Pero hay un contraargumento que me resulta especialmente erróneo: es el de la naturalidad de la muerte. Asumen que la muerte debe llegar por si sola y la intervención del ser humano en el proceso supondría una ruptura del orden natural de las cosas. Pero a la naturaleza se le planta cara desde el momento en el que uno ingiere una aspirina. Los avances tecnológicos (que sirven para contravenir la inclinación natural de morir por un resfriado o un corte con una superficie oxidada) han servido a la humanidad para conformarse y retrasar el momento de la muerte. Sucede, sin embargo, que dichos avances tienen que ir asociados a progresos en un plano moral. Hemos prolongado de manera artificial la vida humana y debemos tener la capacidad de decidir si, también de manera artificial, queremos acabar con ella. Porque vivir los últimos momentos (a veces demasiado largos) conectados a una máquina no es ni digno ni natural.

La acción del Gobierno debería ser especialmente activa también para aquellos pacientes que decidan no utilizar el derecho a la eutanasia. Renunciar a los cuidados paliativos sería un error de consecuencias desastrosas, conseguir precisamente lo que la ley de eutanasia quiere evitar: el dolor incensario. Es tarea del Ejecutivo y de las distintas Comunidades autónomas asegurar un sistema de cuidados paliativos más desarrollado y extendido.

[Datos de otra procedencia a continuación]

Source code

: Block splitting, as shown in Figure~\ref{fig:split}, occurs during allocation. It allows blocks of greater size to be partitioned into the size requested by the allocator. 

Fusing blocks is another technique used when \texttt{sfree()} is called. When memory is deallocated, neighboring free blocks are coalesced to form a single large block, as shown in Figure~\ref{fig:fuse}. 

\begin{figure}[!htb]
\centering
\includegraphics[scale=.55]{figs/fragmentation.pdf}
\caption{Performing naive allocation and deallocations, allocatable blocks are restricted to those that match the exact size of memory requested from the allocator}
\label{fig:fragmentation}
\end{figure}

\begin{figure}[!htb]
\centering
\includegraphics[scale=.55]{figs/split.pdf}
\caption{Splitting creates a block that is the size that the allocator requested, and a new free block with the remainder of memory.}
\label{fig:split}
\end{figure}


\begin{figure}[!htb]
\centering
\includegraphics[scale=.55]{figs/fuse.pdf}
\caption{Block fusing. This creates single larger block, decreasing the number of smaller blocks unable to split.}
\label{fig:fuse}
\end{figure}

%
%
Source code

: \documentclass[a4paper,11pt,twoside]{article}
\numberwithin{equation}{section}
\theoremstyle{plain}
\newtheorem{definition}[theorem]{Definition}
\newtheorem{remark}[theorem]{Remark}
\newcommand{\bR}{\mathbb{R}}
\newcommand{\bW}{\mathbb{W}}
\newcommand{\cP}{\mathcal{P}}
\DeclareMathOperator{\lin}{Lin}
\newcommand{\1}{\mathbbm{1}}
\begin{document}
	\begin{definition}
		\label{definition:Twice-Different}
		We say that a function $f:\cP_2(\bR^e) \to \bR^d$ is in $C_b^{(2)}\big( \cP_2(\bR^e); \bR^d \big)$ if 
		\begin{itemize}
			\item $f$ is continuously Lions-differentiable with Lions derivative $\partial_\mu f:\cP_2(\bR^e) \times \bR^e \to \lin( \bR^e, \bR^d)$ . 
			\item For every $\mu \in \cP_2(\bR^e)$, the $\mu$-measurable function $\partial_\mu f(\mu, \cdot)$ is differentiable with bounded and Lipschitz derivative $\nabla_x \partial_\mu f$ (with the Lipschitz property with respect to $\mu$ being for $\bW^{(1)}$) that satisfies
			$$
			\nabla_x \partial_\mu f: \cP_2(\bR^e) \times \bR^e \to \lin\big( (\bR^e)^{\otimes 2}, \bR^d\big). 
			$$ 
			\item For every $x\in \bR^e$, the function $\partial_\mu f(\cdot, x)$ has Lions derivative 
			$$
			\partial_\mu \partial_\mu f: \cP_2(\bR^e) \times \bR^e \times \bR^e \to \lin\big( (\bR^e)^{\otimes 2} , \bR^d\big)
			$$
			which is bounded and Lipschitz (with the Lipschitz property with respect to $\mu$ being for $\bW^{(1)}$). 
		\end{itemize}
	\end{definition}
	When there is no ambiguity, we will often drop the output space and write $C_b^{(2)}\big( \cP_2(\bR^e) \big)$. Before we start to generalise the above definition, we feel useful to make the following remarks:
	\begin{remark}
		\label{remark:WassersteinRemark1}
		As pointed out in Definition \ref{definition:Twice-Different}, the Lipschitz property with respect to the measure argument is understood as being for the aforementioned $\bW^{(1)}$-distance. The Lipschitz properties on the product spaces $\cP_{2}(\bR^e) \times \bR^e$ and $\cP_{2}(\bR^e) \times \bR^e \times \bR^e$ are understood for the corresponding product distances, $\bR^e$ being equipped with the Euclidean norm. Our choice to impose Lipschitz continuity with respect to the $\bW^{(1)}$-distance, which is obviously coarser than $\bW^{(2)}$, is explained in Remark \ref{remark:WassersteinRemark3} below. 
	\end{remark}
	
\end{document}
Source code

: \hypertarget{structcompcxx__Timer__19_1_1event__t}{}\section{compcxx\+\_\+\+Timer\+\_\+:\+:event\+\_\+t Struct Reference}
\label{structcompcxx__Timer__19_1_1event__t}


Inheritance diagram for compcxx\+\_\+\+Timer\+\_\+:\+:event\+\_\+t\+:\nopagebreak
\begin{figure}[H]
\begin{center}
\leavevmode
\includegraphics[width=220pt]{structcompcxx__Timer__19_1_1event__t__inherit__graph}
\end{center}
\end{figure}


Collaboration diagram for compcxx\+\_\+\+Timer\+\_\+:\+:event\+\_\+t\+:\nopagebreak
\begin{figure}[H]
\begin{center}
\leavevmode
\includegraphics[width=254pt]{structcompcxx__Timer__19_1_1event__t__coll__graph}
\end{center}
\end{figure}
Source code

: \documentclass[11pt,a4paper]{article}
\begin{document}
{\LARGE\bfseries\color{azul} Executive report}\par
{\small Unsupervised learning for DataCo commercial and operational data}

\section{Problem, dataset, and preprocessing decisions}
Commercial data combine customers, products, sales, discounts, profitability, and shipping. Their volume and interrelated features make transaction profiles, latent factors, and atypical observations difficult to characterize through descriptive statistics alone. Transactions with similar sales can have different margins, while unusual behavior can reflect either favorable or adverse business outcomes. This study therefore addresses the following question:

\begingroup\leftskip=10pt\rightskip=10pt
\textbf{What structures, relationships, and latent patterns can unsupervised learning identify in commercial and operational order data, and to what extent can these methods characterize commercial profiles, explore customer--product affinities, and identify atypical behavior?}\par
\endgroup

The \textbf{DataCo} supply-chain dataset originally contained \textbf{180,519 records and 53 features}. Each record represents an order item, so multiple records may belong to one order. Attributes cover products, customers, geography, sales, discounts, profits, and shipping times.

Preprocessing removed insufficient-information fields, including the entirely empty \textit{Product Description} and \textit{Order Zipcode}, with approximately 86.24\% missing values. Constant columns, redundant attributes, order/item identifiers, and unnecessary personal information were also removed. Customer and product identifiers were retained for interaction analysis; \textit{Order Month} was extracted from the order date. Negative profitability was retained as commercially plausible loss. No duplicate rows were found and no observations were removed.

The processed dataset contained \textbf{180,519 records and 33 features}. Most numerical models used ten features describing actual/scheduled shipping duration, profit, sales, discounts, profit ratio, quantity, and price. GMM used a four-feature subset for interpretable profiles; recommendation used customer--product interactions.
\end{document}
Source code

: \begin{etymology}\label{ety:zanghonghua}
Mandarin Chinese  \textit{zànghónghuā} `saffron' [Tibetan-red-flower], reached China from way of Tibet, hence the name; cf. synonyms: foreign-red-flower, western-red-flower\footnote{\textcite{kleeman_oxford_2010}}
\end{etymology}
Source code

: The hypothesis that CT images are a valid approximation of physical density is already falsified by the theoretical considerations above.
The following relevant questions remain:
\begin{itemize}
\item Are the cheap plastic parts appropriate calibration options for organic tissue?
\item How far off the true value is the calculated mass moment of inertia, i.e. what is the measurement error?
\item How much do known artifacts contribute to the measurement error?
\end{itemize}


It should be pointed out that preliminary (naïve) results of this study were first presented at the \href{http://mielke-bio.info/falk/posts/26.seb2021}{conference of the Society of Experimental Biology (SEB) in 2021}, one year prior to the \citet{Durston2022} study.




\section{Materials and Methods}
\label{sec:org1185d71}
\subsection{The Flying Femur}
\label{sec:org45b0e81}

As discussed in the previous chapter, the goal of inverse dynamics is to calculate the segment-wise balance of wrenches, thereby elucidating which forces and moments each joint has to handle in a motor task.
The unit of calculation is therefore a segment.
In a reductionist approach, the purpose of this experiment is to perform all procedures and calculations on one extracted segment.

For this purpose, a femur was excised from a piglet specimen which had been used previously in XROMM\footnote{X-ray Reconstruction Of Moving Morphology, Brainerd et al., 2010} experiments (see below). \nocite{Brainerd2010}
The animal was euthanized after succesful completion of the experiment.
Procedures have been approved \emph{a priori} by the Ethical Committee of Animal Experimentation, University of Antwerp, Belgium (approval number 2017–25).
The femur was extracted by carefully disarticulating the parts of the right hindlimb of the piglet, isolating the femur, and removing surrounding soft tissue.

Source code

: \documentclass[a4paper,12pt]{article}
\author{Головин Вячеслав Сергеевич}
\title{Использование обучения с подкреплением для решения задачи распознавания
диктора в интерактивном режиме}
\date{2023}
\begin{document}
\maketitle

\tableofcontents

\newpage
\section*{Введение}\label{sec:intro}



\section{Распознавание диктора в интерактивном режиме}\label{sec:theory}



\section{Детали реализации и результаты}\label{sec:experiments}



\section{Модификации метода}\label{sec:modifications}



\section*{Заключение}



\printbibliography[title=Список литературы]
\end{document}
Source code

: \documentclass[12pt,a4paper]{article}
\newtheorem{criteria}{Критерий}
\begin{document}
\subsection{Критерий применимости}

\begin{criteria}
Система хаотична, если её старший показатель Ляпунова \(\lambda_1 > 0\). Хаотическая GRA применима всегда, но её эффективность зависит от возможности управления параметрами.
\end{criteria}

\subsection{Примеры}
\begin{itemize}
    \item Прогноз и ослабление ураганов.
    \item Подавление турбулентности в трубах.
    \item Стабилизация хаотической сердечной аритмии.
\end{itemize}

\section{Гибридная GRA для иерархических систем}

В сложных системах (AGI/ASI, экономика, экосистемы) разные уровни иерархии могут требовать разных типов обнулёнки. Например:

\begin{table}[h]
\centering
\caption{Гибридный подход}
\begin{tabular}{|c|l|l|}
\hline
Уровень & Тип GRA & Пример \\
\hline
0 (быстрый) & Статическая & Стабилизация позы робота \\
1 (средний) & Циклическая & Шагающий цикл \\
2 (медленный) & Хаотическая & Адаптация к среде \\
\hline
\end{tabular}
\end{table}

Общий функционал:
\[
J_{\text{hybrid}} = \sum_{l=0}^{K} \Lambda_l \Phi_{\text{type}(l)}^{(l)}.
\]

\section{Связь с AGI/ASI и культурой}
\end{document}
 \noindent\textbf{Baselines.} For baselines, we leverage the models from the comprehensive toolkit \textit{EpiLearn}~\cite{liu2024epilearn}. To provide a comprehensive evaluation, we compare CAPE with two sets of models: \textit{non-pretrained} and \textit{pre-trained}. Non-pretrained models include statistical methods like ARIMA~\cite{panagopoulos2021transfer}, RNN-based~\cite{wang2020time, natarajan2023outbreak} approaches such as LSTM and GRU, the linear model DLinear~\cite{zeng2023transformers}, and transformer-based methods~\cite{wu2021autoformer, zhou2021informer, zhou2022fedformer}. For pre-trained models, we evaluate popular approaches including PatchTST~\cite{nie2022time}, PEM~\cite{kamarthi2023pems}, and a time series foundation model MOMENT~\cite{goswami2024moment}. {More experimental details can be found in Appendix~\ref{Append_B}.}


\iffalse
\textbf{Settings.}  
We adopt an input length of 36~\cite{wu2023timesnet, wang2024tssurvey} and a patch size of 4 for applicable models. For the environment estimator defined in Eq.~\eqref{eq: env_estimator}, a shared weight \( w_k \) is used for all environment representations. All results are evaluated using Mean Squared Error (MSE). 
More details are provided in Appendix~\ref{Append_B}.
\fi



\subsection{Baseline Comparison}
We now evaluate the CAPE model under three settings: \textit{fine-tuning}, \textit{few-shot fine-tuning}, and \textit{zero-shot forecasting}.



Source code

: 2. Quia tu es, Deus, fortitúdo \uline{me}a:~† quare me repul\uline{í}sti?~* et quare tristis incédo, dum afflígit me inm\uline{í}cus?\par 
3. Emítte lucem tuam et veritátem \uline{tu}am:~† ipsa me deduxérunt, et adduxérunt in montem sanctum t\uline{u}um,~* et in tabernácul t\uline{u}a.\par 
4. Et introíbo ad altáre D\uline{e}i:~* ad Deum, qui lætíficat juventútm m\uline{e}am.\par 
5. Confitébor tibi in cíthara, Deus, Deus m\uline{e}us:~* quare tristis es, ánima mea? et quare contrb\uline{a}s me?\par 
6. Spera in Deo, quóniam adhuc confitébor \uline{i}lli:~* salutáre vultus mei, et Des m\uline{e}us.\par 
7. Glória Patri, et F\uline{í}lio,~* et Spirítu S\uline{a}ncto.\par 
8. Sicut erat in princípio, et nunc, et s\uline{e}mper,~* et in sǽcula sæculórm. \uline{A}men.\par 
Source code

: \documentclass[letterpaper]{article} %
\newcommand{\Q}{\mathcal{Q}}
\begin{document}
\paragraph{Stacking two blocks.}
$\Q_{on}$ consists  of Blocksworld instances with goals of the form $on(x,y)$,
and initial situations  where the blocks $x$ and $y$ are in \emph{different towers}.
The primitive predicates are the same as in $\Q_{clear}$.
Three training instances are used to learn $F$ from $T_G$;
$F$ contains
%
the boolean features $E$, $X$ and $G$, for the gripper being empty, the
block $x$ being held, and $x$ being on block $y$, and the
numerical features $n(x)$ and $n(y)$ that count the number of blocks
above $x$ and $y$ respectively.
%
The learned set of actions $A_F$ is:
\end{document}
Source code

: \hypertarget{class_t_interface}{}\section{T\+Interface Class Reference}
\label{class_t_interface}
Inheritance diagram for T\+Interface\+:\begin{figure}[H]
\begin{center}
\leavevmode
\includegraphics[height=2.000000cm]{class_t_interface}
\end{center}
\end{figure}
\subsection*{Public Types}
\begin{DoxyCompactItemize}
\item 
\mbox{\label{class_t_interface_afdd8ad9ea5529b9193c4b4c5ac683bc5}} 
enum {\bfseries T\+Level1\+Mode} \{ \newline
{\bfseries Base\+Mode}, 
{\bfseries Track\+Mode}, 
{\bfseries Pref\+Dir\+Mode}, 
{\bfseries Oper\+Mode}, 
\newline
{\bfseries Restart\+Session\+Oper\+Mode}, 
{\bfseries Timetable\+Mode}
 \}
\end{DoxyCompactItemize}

Esperemos que, pasados unos años, la ley de eutanasia esté tan normalizada que nadie se acuerde de que votó en contra. Sánchez e Iglesias sacan pecho de este nuevo paso hacia el progreso y es lógico que lo hagan, puesto que lo llevaban en sus programas electorales. Pero deberían medir sus alocuciones. Celebrar la dignidad de la muerte en los tiempos que corren resulta osado. No deja de resultarme curioso que este Gobierno, que creo firmemente que ha acertado en la ley, se muestra preocupado y defensor de la muerte digna a la vez que oculta y hace desaparecer de las estadísticas 20.000 muertes indignas durante la pandemia. Todo depende del momento en el que se coge el altavoz. La ley de Eutanasia nos mejora como país. Alivia el dolor de una vida que ya no es vida. Pero ahora hay otras vidas que aliviar y esas están pasando desapercibidas.